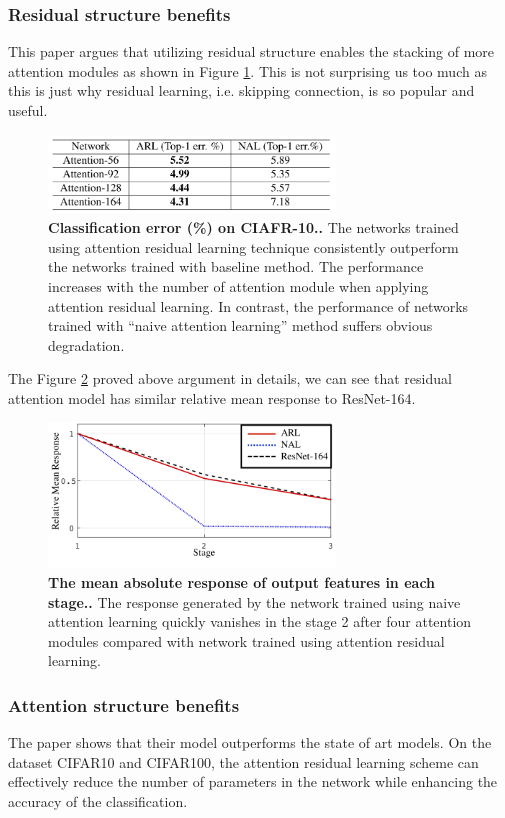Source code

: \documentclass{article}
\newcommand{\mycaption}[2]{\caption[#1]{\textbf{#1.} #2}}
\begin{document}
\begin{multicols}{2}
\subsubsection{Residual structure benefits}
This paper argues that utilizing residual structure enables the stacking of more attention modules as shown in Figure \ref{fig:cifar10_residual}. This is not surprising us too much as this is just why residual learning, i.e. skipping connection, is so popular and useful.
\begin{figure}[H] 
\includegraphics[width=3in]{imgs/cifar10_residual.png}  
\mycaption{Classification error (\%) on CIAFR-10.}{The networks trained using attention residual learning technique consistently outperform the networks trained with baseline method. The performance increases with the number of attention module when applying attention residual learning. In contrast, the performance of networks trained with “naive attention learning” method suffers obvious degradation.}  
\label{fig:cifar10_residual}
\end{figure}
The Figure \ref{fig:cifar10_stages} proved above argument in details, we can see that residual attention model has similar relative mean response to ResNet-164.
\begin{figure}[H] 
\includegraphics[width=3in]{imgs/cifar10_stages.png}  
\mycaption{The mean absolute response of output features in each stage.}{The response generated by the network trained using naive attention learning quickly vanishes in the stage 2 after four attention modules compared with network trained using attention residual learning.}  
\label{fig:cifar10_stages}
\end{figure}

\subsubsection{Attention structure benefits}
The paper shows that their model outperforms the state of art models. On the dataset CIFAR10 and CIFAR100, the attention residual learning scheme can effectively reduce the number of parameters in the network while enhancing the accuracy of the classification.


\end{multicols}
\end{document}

■ ■ ■ ■ ■

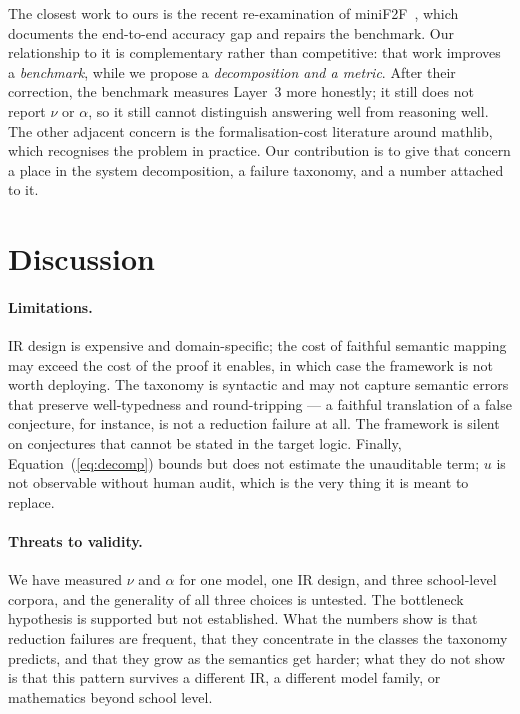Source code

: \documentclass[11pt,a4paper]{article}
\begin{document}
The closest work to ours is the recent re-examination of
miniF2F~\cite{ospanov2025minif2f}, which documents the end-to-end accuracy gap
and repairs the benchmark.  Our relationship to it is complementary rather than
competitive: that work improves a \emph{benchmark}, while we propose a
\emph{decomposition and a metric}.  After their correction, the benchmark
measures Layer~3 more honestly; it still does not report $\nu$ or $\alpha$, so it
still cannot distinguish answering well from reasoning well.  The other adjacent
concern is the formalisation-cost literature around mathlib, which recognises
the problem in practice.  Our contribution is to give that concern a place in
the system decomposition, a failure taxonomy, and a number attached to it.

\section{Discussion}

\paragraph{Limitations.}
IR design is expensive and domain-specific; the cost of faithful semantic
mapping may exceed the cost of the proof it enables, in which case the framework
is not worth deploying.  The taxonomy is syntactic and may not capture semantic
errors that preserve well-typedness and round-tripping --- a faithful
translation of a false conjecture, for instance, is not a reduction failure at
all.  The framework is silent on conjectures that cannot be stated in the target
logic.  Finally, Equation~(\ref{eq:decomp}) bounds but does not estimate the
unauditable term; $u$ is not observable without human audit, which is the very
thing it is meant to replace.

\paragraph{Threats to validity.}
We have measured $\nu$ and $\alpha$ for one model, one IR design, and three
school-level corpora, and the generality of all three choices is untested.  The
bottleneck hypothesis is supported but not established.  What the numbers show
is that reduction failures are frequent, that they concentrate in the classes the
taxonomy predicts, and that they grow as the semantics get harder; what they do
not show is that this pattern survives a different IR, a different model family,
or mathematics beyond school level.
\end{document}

■ ■ ■ ■ ■

▶ [Requirement]:
Look above for the line with "still cannot distinguish"; retype exactly that line, every line after it up to the line with "IR design is", and that line too, nothing else.

▶ [Answer to the exercise]:
still cannot distinguish answering well from reasoning well.  The other adjacent
concern is the formalisation-cost literature around mathlib, which recognises
the problem in practice.  Our contribution is to give that concern a place in
the system decomposition, a failure taxonomy, and a number attached to it.

\section{Discussion}

\paragraph{Limitations.}
IR design is expensive and domain-specific; the cost of faithful semantic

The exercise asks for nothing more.